In order to follow progress over time and through generations, as well as to provide a quantitative basis for removals or translocations, it is necessary to have a method of scoring the number of stripes in different regions of the zebra’s body. This method needs to be simple to apply in the field and appropriate for our purpose.
The body is divided into five regions as shown in the illustration above. Stripes are counted seoarately in each of these areas using the following criteria:
Progress over the last 20 years:
To follow progress over time, a generation (F) number is allocated to each animal. As not all animals are the simple progeny of, for example, first generation matings or pure second generation matings (like Tracy, a ‘pure’ second generation animal), the generation number of an individual was scored as the total steps through all members of the lineage from the original founder animals to the individual, divided by the number of contributions from founder individuals.

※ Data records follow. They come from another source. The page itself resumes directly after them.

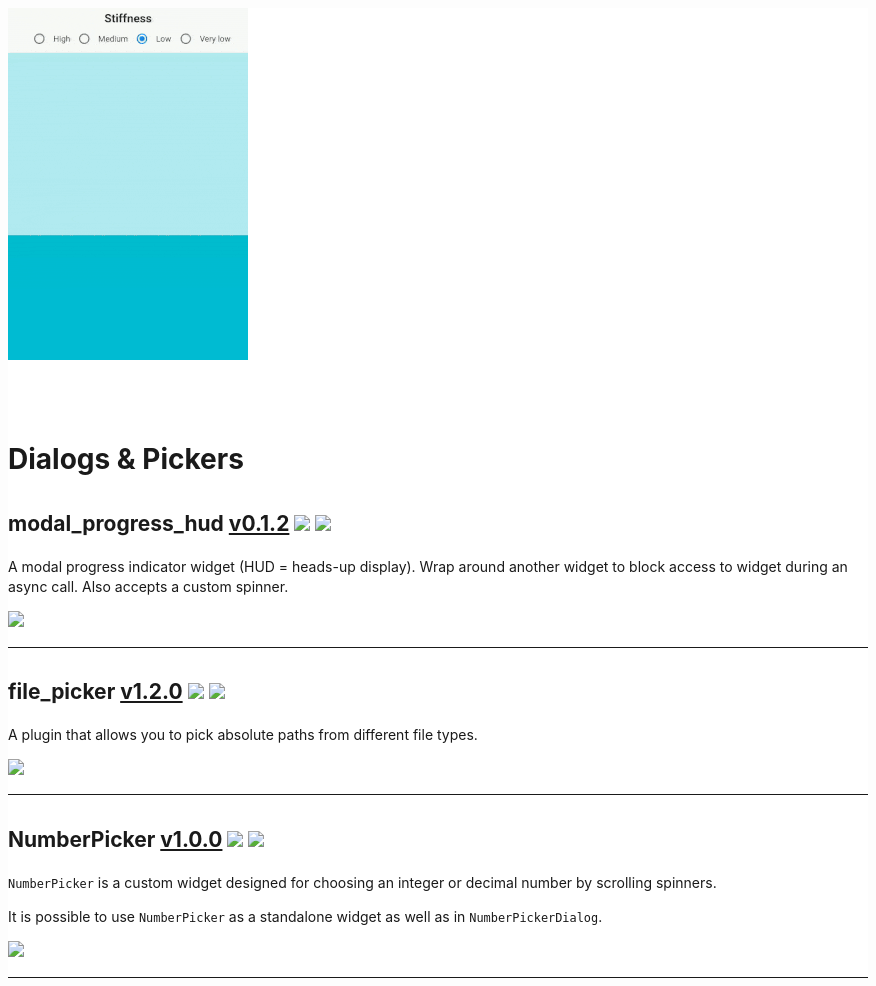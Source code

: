 ![](images/rubber1.gif)

<br>

# Dialogs & Pickers

<h2>modal_progress_hud <a href="https://pub.dartlang.org/packages/modal_progress_hud">v0.1.2</a> <a href="https://github.com/mmcc007/modal_progress_hud"><img src="https://img.shields.io/github/last-commit/mmcc007/modal_progress_hud.svg"></a> <a href="https://github.com/mmcc007/modal_progress_hud"><img src="https://img.shields.io/github/stars/mmcc007/modal_progress_hud.svg?style=social"></a></h2>

A modal progress indicator widget (HUD = heads-up display). Wrap around another widget to block access to widget during an async call. Also accepts a custom spinner.

![](images/modal_progress_hud1.gif)

---

<h2>file_picker <a href="https://pub.dartlang.org/packages/file_picker">v1.2.0</a> <a href="https://github.com/miguelpruivo/plugins_flutter_file_picker"><img src="https://img.shields.io/github/last-commit/miguelpruivo/plugins_flutter_file_picker.svg"></a> <a href="https://github.com/miguelpruivo/plugins_flutter_file_picker"><img src="https://img.shields.io/github/stars/miguelpruivo/plugins_flutter_file_picker.svg?style=social"></a></h2>

A plugin that allows you to pick absolute paths from different file types.

![](images/file_picker1.gif)

---

<h2>NumberPicker <a href="https://pub.dartlang.org/packages/numberpicker">v1.0.0</a> <a href="https://github.com/MarcinusX/NumberPicker"><img src="https://img.shields.io/github/last-commit/MarcinusX/NumberPicker.svg"></a> <a href="https://github.com/MarcinusX/NumberPicker"><img src="https://img.shields.io/github/stars/MarcinusX/NumberPicker.svg?style=social"></a></h2>

`NumberPicker` is a custom widget designed for choosing an integer or decimal number by scrolling spinners.

It is possible to use `NumberPicker` as a standalone widget as well as in `NumberPickerDialog`.

![](images/numberpicker1.gif)

---
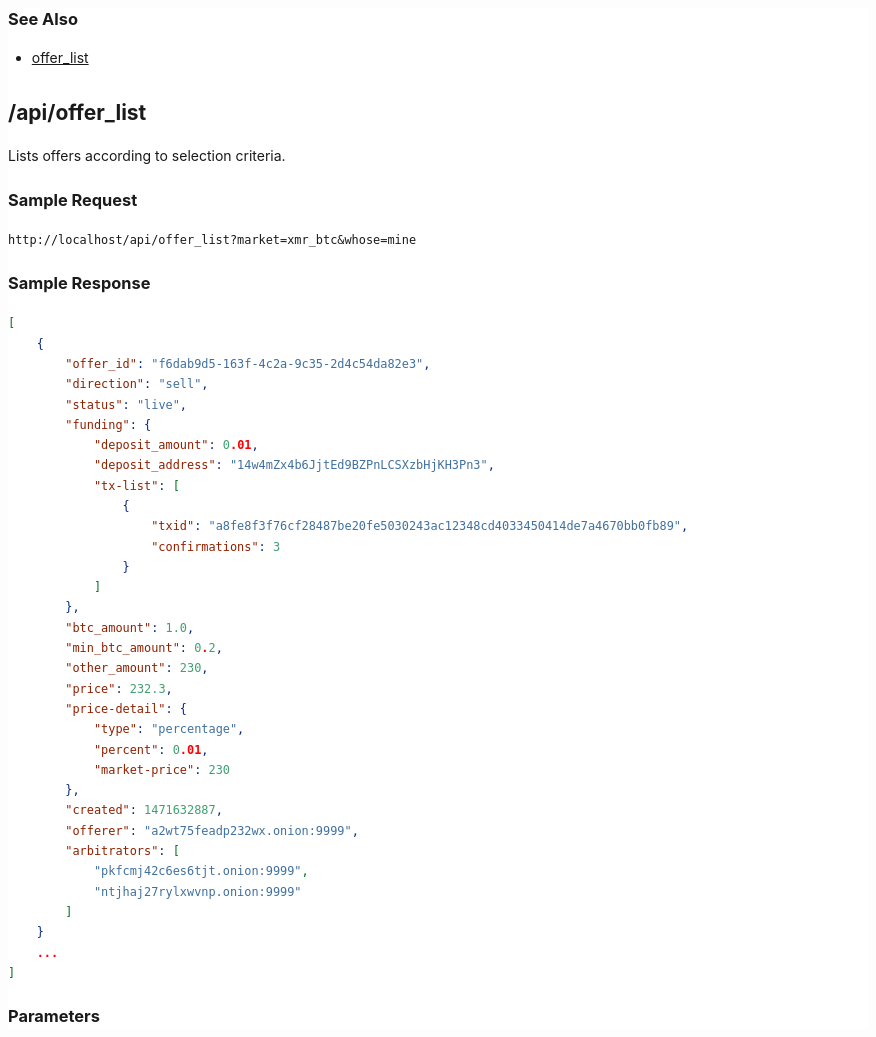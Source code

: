 ### See Also

* [offer_list](#user-content-apioffer_list)
    

## /api/offer_list

Lists offers according to selection criteria.

### Sample Request

    http://localhost/api/offer_list?market=xmr_btc&whose=mine

### Sample Response
```json
[
    {
        "offer_id": "f6dab9d5-163f-4c2a-9c35-2d4c54da82e3",
        "direction": "sell",
        "status": "live",
        "funding": {
            "deposit_amount": 0.01,
            "deposit_address": "14w4mZx4b6JjtEd9BZPnLCSXzbHjKH3Pn3",
            "tx-list": [
                {
                    "txid": "a8fe8f3f76cf28487be20fe5030243ac12348cd4033450414de7a4670bb0fb89",
                    "confirmations": 3
                }
            ]
        },
        "btc_amount": 1.0,
        "min_btc_amount": 0.2,
        "other_amount": 230,
        "price": 232.3,
        "price-detail": {
            "type": "percentage",
            "percent": 0.01,
            "market-price": 230
        },
        "created": 1471632887,
        "offerer": "a2wt75feadp232wx.onion:9999",
        "arbitrators": [
            "pkfcmj42c6es6tjt.onion:9999",
            "ntjhaj27rylxwvnp.onion:9999"
        ]
    }
    ...
]
```

    
### Parameters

This can results in a fractional F number, so individuals are mostly grouped into integral number generations by rounding their F number up or down accordingly. In an example of a complex pedigree shown below, the foal FR08 has an F number of 3.9 (a total path length of 51 divided by 13 founder contributions), which when rounded up makes this a fourth generation animal. Note that FR08 has a good mix of founder genes, except that founder Alex is somewhat over-represented with three contributions to the pedigree, and Allan, Lulu, and Ike contribute twice each :
In the table below, the average number of stripes in each of the areas depicted above, and background colour (on a scale of 0-3, 3 being white) are shown for each (rounded up) generation of project animals :
This is also shown graphically for the key areas of hindbody and legs below, and demonstrates the successful effect of selection on progressively reducing striping in these critical regions:
As expected, there was no significant change in comparative stripe numbers in the neck and forebody regions. A similar decrease in striping over generations was also recorded in a subset of the project animals by Parsons et al. (S. Afr. J. Wildl. Res. 37 (2007) 105-116) using a computer-based analytical method. Background colour estimates have so far shown no progressive change over time.
In order to help select which animals to remove from the project and which to retain, periodic assessments of all individuals were made, as in the diagram below, with those having more stripes becoming candidates for removal:
However, in the final assessment note was also taken of the breeding value of individuals, estimated as the mean number of stripes in the critical regions of their foals. This is illustrated below for leg scores in a set of stallions who had sired two or more foals. Clearly the stallions Ryan and Sebastian have excellent breeding potential, and would be retained whatever were their own personal scores.
It was interesting to see whether there was a good correlation between personal scores and the mean scores in offspring. The graphs below show that there is a correlation, but that it is not that strong:
Another interesting question, relevant to how the genetics of striping is controlled, is what is the correlation between reduction of striping in the different sectors: hind body, forelegs, and hindlegs. As seen below, there is a tighter correlation when the number of stripes on forelegs are compared with the number on hindlegs than when hindbody striping is compared with leg striping.
As a practical illustration of the project’s progress, the montage below compares one of our better third generation animals (top left) with, to its right, two typical Plains zebras, in the centre from the extreme Westward part of the species range (Etosha) and on the right from the extreme Eastward part, and, on the bottom row, two representative museum quaggas; on the left, the Munich quagga, and on the right, the Tring quagga. Apart from the few residual stripes on the hind leg of the project animal, the striping reduction is at least as pronounced as in the Tring quagga. The background brown colour is not so well developed as in either museum example, but this is such a variable feature in the museum specimens (of which there are 24 in all), that this is only a secondary concern for the project.
It is necessary, of course, to have a criterion for deciding when the project has achieved its goal. It has been decided that when an animal is achieved which has no scorable stripes on the hind part of the body, and no stripes on the legs, then it qualifies. Accepting that we are only selecting for this set of attributes of the original quagga, and not for any other genetic features which may have been possessed by the original quagga population, we will then term this a “Rau quagga”, the qualification giving acknowledgement to Reinhold Rau, whose vision and drive inspired and guided the project in its initial stages.